こちらのオケは、ヴォイシングがずっと素直で単純かもですが、各コーラス歌い終わりと間奏終わりがドミナントの増三和音なのが、わたし的に重要な音楽の瞬間です。チェレスタとピアノを重ねたみたいな音色のアルペジオで「ポロロン」と示される。夢の世界に持ってゆかれるきっかけの合図です。
映画『支那の夜』(1940年6月公開)の劇中歌として主演の李香蘭(山口淑子)が歌う。
同年8月発売のレコードでは、渡辺はま子、霧島昇が歌う。服部専属のコロムビアからのリリースなので、コロムビア所属の渡辺、霧島が歌った、ということのようです。

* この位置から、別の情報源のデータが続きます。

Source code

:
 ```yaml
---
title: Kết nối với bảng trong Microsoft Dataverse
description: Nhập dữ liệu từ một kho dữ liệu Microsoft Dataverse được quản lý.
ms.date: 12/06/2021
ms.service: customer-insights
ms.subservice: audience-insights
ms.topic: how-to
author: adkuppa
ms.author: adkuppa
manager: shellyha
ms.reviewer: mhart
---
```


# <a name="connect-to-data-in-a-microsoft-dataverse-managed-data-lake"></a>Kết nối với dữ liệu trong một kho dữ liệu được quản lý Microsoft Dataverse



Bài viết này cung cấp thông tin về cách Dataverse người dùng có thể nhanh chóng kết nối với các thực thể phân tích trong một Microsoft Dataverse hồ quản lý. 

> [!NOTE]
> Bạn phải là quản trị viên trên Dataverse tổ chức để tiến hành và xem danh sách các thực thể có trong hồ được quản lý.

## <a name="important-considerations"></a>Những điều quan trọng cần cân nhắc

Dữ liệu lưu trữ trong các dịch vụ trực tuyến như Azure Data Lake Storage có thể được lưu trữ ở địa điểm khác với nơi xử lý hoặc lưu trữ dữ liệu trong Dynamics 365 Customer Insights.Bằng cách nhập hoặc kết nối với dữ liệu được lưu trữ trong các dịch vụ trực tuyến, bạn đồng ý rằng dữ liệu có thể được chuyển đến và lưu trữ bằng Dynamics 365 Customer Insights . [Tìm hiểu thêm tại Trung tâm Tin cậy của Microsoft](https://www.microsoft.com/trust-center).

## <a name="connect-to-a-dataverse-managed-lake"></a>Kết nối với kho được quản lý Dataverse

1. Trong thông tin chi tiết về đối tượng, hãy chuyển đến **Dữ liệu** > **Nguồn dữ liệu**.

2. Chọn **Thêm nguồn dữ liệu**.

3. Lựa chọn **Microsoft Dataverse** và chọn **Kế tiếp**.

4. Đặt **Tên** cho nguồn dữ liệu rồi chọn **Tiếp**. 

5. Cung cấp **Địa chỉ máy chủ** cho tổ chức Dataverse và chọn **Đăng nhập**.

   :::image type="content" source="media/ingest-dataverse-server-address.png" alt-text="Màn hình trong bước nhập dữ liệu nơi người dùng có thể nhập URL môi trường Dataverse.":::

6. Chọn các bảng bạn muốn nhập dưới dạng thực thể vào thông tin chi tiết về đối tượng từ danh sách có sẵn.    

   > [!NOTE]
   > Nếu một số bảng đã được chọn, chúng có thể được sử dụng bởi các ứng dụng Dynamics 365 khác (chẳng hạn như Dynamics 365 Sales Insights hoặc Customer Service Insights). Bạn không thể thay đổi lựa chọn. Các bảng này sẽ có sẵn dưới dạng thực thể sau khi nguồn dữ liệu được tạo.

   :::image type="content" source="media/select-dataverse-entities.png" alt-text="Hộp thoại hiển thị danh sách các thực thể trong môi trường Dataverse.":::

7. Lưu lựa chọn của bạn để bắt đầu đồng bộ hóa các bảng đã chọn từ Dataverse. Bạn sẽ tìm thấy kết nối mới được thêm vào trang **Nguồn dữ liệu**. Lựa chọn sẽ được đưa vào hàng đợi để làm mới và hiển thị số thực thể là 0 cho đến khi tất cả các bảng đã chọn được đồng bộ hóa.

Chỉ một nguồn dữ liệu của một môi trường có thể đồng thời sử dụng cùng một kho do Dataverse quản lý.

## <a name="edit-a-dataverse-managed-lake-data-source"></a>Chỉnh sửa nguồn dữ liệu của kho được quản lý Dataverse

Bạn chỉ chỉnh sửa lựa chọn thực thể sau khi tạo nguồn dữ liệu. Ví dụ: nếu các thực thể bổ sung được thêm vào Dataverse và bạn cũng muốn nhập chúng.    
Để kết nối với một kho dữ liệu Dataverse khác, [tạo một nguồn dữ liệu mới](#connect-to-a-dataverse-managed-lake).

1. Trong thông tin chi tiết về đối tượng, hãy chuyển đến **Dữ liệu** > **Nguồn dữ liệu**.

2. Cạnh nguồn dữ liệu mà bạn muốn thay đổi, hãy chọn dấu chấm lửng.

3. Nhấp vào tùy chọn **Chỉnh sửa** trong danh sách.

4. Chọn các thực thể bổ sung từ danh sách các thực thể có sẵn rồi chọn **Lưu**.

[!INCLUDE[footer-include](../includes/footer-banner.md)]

1953年、山口淑子歌唱のレコードが、自身主演の映画『抱擁』の主題歌として発売されます。
↑に貼った李香蘭(山口淑子)は1953年のものの筈です。1940年『支那の夜』中の、「蘇州夜曲」が歌われるシーンもつべに上がっていますが、「半音階的進行を多く含む」オケにはなっていません。
実家には、服部良一作曲の63曲を収めた3枚組 CD があり、これに渡辺はま子、霧島昇の「蘇州夜曲」が入っていました。

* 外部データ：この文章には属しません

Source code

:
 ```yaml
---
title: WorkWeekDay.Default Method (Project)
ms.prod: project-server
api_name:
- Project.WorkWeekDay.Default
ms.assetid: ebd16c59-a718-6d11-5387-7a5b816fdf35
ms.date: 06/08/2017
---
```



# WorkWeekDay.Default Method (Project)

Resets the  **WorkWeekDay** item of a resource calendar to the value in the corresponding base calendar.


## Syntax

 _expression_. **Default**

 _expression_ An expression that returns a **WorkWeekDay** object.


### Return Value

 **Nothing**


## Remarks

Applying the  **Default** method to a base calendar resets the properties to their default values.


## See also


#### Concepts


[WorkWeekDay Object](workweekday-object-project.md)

歌謡曲では他に、笠置シヅ子の2枚組 LP がありました。「オリジナル盤による懐かしの針音」というシリーズの1点でした。LP 時代に、SP を知る世代が「針音」=スクラッチ・ノイズを「懐かしい」ものとして積極評価する感覚があったことになります。音楽「作品」の正しい再生、正しい理解を目指す立場からは容認しがたい逸脱ですが、メディア自体のもつ質感が価値を帯びる、という事態はどこにでもふつうに起きます。
聴き手パーソナルの思い出と結び付く「懐かしさ」 を持ち出さなくとも、ノイズを「聴く」対象にしそこに「美」を見出すことは有り得る。これも、作品理解とは別の「音楽的」で「積極的」な営みです。
最近の若い方が、LP の「パチパチ音」を「温かい」と感じる、と仰ってるのを目にしました。それがどういう感覚を言ったものか、また一般にどのくらい共有されてる感じ方か、判りませんが、時代への郷愁という意味での「懐かしさ」では有り得ません。
上野耕路の頭の中ではオーケストラで音楽が発想されてるだろうから、ゲルニカの 1st.アルバム『改造への躍動』でのシンセは「代替」だし、表現の制約がありますが、それにはそれの質感があって、魅力があります。そこは上野自身も楽しんだ筈です。
2nd. アルバム『新世紀への運河』以降生オケを使ってようやく、意図が正しく実現できた、のは確かですが。